◆ WORK TASK: Find the line below with "Main Table VI" and the line with "发送事件通知 -\/ 监听到新连接". Output exactly those lines and everything between them, leaving out the pictures.

+++ SUPPLIED RECORDS

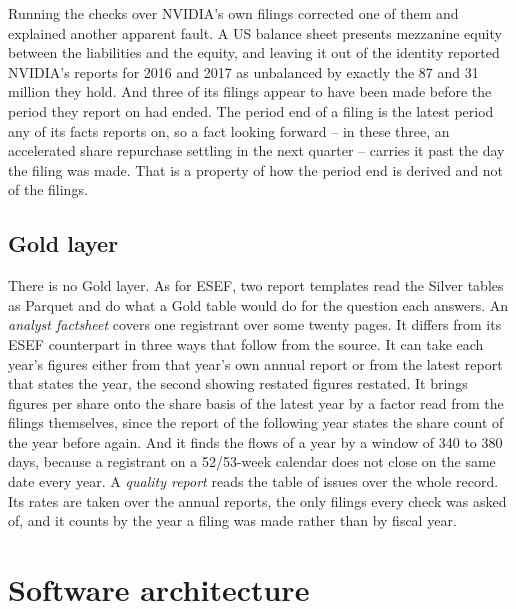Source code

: Running the checks over NVIDIA's own filings corrected one of them and explained another apparent fault. A US balance sheet presents mezzanine equity between the liabilities and the equity, and leaving it out of the identity reported NVIDIA's reports for 2016 and 2017 as unbalanced by exactly the 87 and 31 million they hold. And three of its filings appear to have been made before the period they report on had ended. The period end of a filing is the latest period any of its facts reports on, so a fact looking forward -- in these three, an accelerated share repurchase settling in the next quarter -- carries it past the day the filing was made. That is a property of how the period end is derived and not of the filings.

\subsection{Gold layer}

There is no Gold layer. As for ESEF, two report templates read the Silver tables as Parquet and do what a Gold table would do for the question each answers. An \emph{analyst factsheet} covers one registrant over some twenty pages. It differs from its ESEF counterpart in three ways that follow from the source. It can take each year's figures either from that year's own annual report or from the latest report that states the year, the second showing restated figures restated. It brings figures per share onto the share basis of the latest year by a factor read from the filings themselves, since the report of the following year states the share count of the year before again. And it finds the flows of a year by a window of 340 to 380 days, because a registrant on a 52/53-week calendar does not close on the same date every year. A \emph{quality report} reads the table of issues over the whole record. Its rates are taken over the annual reports, the only filings every check was asked of, and it counts by the year a filing was made rather than by fiscal year.

\section{Software architecture}

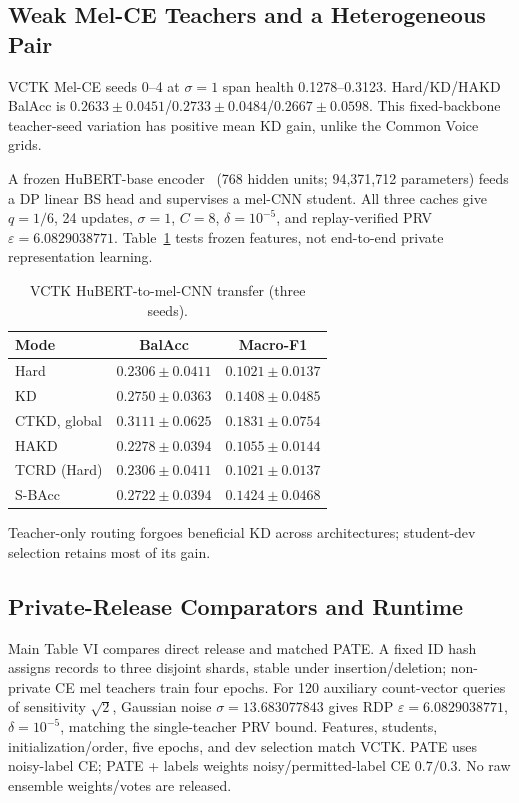 \documentclass[journal]{IEEEtran}
\begin{document}
\subsection{Weak Mel-CE Teachers and a Heterogeneous Pair}
VCTK Mel-CE seeds 0--4 at $\sigma=1$ span health 0.1278--0.3123. Hard/KD/HAKD BalAcc is $0.2633\pm0.0451$/$0.2733\pm0.0484$/$0.2667\pm0.0598$. This fixed-backbone teacher-seed variation has positive mean KD gain, unlike the Common Voice grids.

A frozen HuBERT-base encoder~\cite{hsu2021hubert} (768 hidden units; 94,371,712 parameters) feeds a DP linear BS head and supervises a mel-CNN student. All three caches give $q=1/6$, 24 updates, $\sigma=1$, $C=8$, $\delta=10^{-5}$, and replay-verified PRV $\varepsilon=6.0829038771$. Table~\ref{tab:hubert} tests frozen features, not end-to-end private representation learning.
\begin{table}[t]
\centering\footnotesize\setlength{\tabcolsep}{7pt}
\caption{VCTK HuBERT-to-mel-CNN transfer (three seeds).}
\label{tab:hubert}
\begin{tabular}{lcc}\toprule
Mode & BalAcc & Macro-F1\\\midrule
Hard & $0.2306\pm0.0411$ & $0.1021\pm0.0137$\\
KD & $0.2750\pm0.0363$ & $0.1408\pm0.0485$\\
CTKD, global & $0.3111\pm0.0625$ & $0.1831\pm0.0754$\\
HAKD & $0.2278\pm0.0394$ & $0.1055\pm0.0144$\\
TCRD (Hard) & $0.2306\pm0.0411$ & $0.1021\pm0.0137$\\
S-BAcc & $0.2722\pm0.0394$ & $0.1424\pm0.0468$\\\bottomrule
\end{tabular}
\end{table}
Teacher-only routing forgoes beneficial KD across architectures; student-dev selection retains most of its gain.

\subsection{Private-Release Comparators and Runtime}
Main Table VI compares direct release and matched PATE. A fixed ID hash assigns records to three disjoint shards, stable under insertion/deletion; non-private CE mel teachers train four epochs. For 120 auxiliary count-vector queries of sensitivity $\sqrt2$, Gaussian noise $\sigma=13.683077843$ gives RDP $\varepsilon=6.0829038771$, $\delta=10^{-5}$, matching the single-teacher PRV bound. Features, students, initialization/order, five epochs, and dev selection match VCTK. PATE uses noisy-label CE; PATE + labels weights noisy/permitted-label CE $0.7/0.3$. No raw ensemble weights/votes are released.
\end{document}
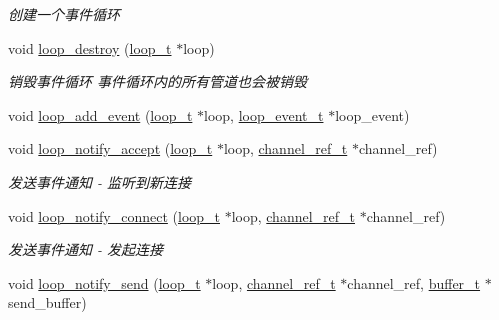 \begin{DoxyCompactItemize}
\begin{DoxyCompactList}\small\item\em 创建一个事件循环 \end{DoxyCompactList}\item 
void \hyperlink{a00104_ga921fd5e5e16a73de123e81baab187a0a_ga921fd5e5e16a73de123e81baab187a0a}{loop\+\_\+destroy} (\hyperlink{a00050_a9c3ad1cd2de83e09f3a7b59fa82c94ee_a9c3ad1cd2de83e09f3a7b59fa82c94ee}{loop\+\_\+t} $\ast$loop)
\begin{DoxyCompactList}\small\item\em 销毁事件循环 事件循环内的所有管道也会被销毁 \end{DoxyCompactList}\item 
void \hyperlink{a00068_a1697e4a52238e6e4512caac6c34b9abb_a1697e4a52238e6e4512caac6c34b9abb}{loop\+\_\+add\+\_\+event} (\hyperlink{a00050_a9c3ad1cd2de83e09f3a7b59fa82c94ee_a9c3ad1cd2de83e09f3a7b59fa82c94ee}{loop\+\_\+t} $\ast$loop, \hyperlink{a00068_a1095ee772017ce29dcac0987c456709e_a1095ee772017ce29dcac0987c456709e}{loop\+\_\+event\+\_\+t} $\ast$loop\+\_\+event)
\item 
void \hyperlink{a00068_a61e9eb6eeaaad4d1d655beba05bb8440_a61e9eb6eeaaad4d1d655beba05bb8440}{loop\+\_\+notify\+\_\+accept} (\hyperlink{a00050_a9c3ad1cd2de83e09f3a7b59fa82c94ee_a9c3ad1cd2de83e09f3a7b59fa82c94ee}{loop\+\_\+t} $\ast$loop, \hyperlink{a00050_a151271c9d188ef28d4d24bb81dcc1263_a151271c9d188ef28d4d24bb81dcc1263}{channel\+\_\+ref\+\_\+t} $\ast$channel\+\_\+ref)
\begin{DoxyCompactList}\small\item\em 发送事件通知 -\/ 监听到新连接 \end{DoxyCompactList}\item 
void \hyperlink{a00068_a32f076ad9889fd658c51d7dd0a300ed0_a32f076ad9889fd658c51d7dd0a300ed0}{loop\+\_\+notify\+\_\+connect} (\hyperlink{a00050_a9c3ad1cd2de83e09f3a7b59fa82c94ee_a9c3ad1cd2de83e09f3a7b59fa82c94ee}{loop\+\_\+t} $\ast$loop, \hyperlink{a00050_a151271c9d188ef28d4d24bb81dcc1263_a151271c9d188ef28d4d24bb81dcc1263}{channel\+\_\+ref\+\_\+t} $\ast$channel\+\_\+ref)
\begin{DoxyCompactList}\small\item\em 发送事件通知 -\/ 发起连接 \end{DoxyCompactList}\item 
void \hyperlink{a00068_ad023112870f736a601137129420a94b9_ad023112870f736a601137129420a94b9}{loop\+\_\+notify\+\_\+send} (\hyperlink{a00050_a9c3ad1cd2de83e09f3a7b59fa82c94ee_a9c3ad1cd2de83e09f3a7b59fa82c94ee}{loop\+\_\+t} $\ast$loop, \hyperlink{a00050_a151271c9d188ef28d4d24bb81dcc1263_a151271c9d188ef28d4d24bb81dcc1263}{channel\+\_\+ref\+\_\+t} $\ast$channel\+\_\+ref, \hyperlink{a00050_aad99a77d28bd81d3d36d0ea569c9482d_aad99a77d28bd81d3d36d0ea569c9482d}{buffer\+\_\+t} $\ast$send\+\_\+buffer)

\end{DoxyCompactItemize}
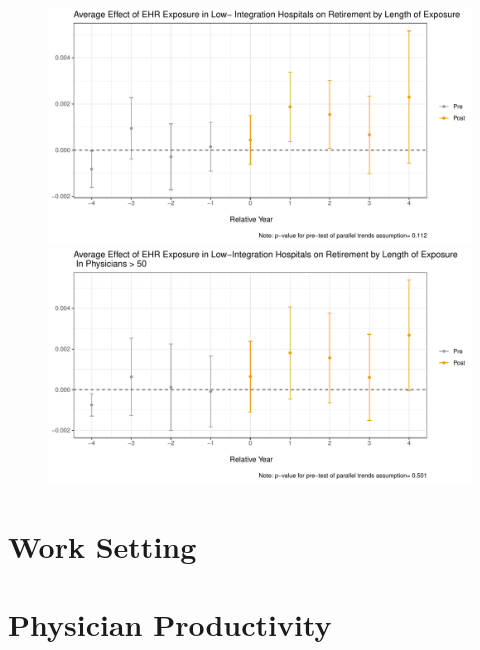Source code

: \documentclass[11pt]{article}
\begin{document}
\begin{figure}[ht]
\caption{}
        \begin{minipage}[b]{0.47\linewidth}
            \centering
            \includegraphics[width=\textwidth]{Objects/ggdid_retire_allEHR_li.pdf}
        \end{minipage}
        \hspace{0.2cm}
        \begin{minipage}[b]{0.47\linewidth}
            \centering
            \includegraphics[width=\textwidth]{Objects/ggdid_retire_allEHR_old_li.pdf}
        \end{minipage}
        \label{fig:retiresecond}
\end{figure}



\section{Work Setting}

\section{Physician Productivity}
\end{document}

++++++

◆ RESPONSE:
Main Table VI compares direct release and matched PATE. A fixed ID hash assigns records to three disjoint shards, stable under insertion/deletion; non-private CE mel teachers train four epochs. For 120 auxiliary count-vector queries of sensitivity $\sqrt2$, Gaussian noise $\sigma=13.683077843$ gives RDP $\varepsilon=6.0829038771$, $\delta=10^{-5}$, matching the single-teacher PRV bound. Features, students, initialization/order, five epochs, and dev selection match VCTK. PATE uses noisy-label CE; PATE + labels weights noisy/permitted-label CE $0.7/0.3$. No raw ensemble weights/votes are released.
\end{document}
 \begin{DoxyCompactItemize}
\begin{DoxyCompactList}\small\item\em 创建一个事件循环 \end{DoxyCompactList}\item 
void \hyperlink{a00104_ga921fd5e5e16a73de123e81baab187a0a_ga921fd5e5e16a73de123e81baab187a0a}{loop\+\_\+destroy} (\hyperlink{a00050_a9c3ad1cd2de83e09f3a7b59fa82c94ee_a9c3ad1cd2de83e09f3a7b59fa82c94ee}{loop\+\_\+t} $\ast$loop)
\begin{DoxyCompactList}\small\item\em 销毁事件循环 事件循环内的所有管道也会被销毁 \end{DoxyCompactList}\item 
void \hyperlink{a00068_a1697e4a52238e6e4512caac6c34b9abb_a1697e4a52238e6e4512caac6c34b9abb}{loop\+\_\+add\+\_\+event} (\hyperlink{a00050_a9c3ad1cd2de83e09f3a7b59fa82c94ee_a9c3ad1cd2de83e09f3a7b59fa82c94ee}{loop\+\_\+t} $\ast$loop, \hyperlink{a00068_a1095ee772017ce29dcac0987c456709e_a1095ee772017ce29dcac0987c456709e}{loop\+\_\+event\+\_\+t} $\ast$loop\+\_\+event)
\item 
void \hyperlink{a00068_a61e9eb6eeaaad4d1d655beba05bb8440_a61e9eb6eeaaad4d1d655beba05bb8440}{loop\+\_\+notify\+\_\+accept} (\hyperlink{a00050_a9c3ad1cd2de83e09f3a7b59fa82c94ee_a9c3ad1cd2de83e09f3a7b59fa82c94ee}{loop\+\_\+t} $\ast$loop, \hyperlink{a00050_a151271c9d188ef28d4d24bb81dcc1263_a151271c9d188ef28d4d24bb81dcc1263}{channel\+\_\+ref\+\_\+t} $\ast$channel\+\_\+ref)
\begin{DoxyCompactList}\small\item\em 发送事件通知 -\/ 监听到新连接 \end{DoxyCompactList}\item 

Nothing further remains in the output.